Author: Axel Preis
Supervised Learning – an AI Learns With the Support of a Human
»Supervised Learning« is the term used by experts to describe methods that learn using a labeled data set. A labeled data set consists of labels and features. Labels are the manifestations of a variable that is of primary interest and should be predicted, for example, fraud cases in a booking system. Features, in turn, are variables that are used to explain the variable of interest. Supervised Learning methods learn the relationship between features and labels from the data. Often, experts are used to create labels. So human intelligence comes into play first to make the learning possible at all. These people assign a label to each data point.
Providing the data is thus often very time-consuming – especially in times of Big Data, where data sets can consist of millions of data points. As we can see, supervised ML methods require labels during the learning process that are generated under human supervision, which is why we speak of Supervised Learning.
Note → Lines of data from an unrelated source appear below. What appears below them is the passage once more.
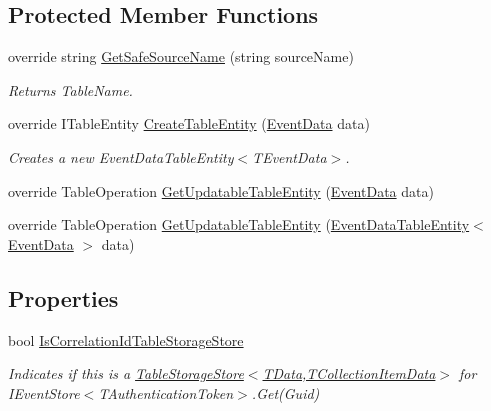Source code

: \subsection*{Protected Member Functions}
\begin{DoxyCompactItemize}
\item 
override string \hyperlink{classCqrs_1_1Azure_1_1BlobStorage_1_1Events_1_1TableStorageEventStore_1_1RawTableStorageEventStore_ab02dd26098d25c2663abdf3da9f57f0f_ab02dd26098d25c2663abdf3da9f57f0f}{Get\+Safe\+Source\+Name} (string source\+Name)
\begin{DoxyCompactList}\small\item\em Returns Table\+Name. \end{DoxyCompactList}\item 
override I\+Table\+Entity \hyperlink{classCqrs_1_1Azure_1_1BlobStorage_1_1Events_1_1TableStorageEventStore_1_1RawTableStorageEventStore_a916cc6bc33379535690aa0c2e7e90554_a916cc6bc33379535690aa0c2e7e90554}{Create\+Table\+Entity} (\hyperlink{classCqrs_1_1Events_1_1EventData}{Event\+Data} data)
\begin{DoxyCompactList}\small\item\em Creates a new Event\+Data\+Table\+Entity$<$\+T\+Event\+Data$>$. \end{DoxyCompactList}\item 
override Table\+Operation \hyperlink{classCqrs_1_1Azure_1_1BlobStorage_1_1Events_1_1TableStorageEventStore_1_1RawTableStorageEventStore_afa1fdd2a115ebf6e12411f8a9e7029a9_afa1fdd2a115ebf6e12411f8a9e7029a9}{Get\+Updatable\+Table\+Entity} (\hyperlink{classCqrs_1_1Events_1_1EventData}{Event\+Data} data)
\item 
override Table\+Operation \hyperlink{classCqrs_1_1Azure_1_1BlobStorage_1_1Events_1_1TableStorageEventStore_1_1RawTableStorageEventStore_a36cc2b354b0e2dc33a032473e459c8ec_a36cc2b354b0e2dc33a032473e459c8ec}{Get\+Updatable\+Table\+Entity} (\hyperlink{classCqrs_1_1Azure_1_1BlobStorage_1_1EventDataTableEntity}{Event\+Data\+Table\+Entity}$<$ \hyperlink{classCqrs_1_1Events_1_1EventData}{Event\+Data} $>$ data)
\end{DoxyCompactItemize}
\subsection*{Properties}
\begin{DoxyCompactItemize}
\item 
bool \hyperlink{classCqrs_1_1Azure_1_1BlobStorage_1_1Events_1_1TableStorageEventStore_1_1RawTableStorageEventStore_a566f4821980b2ca77f12f88d010beff2_a566f4821980b2ca77f12f88d010beff2}{Is\+Correlation\+Id\+Table\+Storage\+Store}
\begin{DoxyCompactList}\small\item\em Indicates if this is a \hyperlink{classCqrs_1_1Azure_1_1BlobStorage_1_1TableStorageStore_aabc36bc46ffb22b716cc7769a641cfab_aabc36bc46ffb22b716cc7769a641cfab}{Table\+Storage\+Store$<$\+T\+Data,\+T\+Collection\+Item\+Data$>$} for I\+Event\+Store$<$\+T\+Authentication\+Token$>$.\+Get(\+Guid) \end{DoxyCompactList}\end{DoxyCompactItemize}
Application Example: Artificial Intelligence in Detecting Fraud in Booking Systems
An example of the use of Supervised Learning, which we in the EP-KI team often deal with, is the detection of fraud in a booking system. A corresponding AI system decides whether a booking is considered suspicious or not based on factors such as »amount of money« or »date of booking«. These factors form the features of a possible ML model. For such decisions, it needs booking data for learning that has already been labeled as »fraud« or »no fraud«. These markings represent the labels. An ML model thus learns whether new bookings are potential fraud based on the features and labels of the dataset.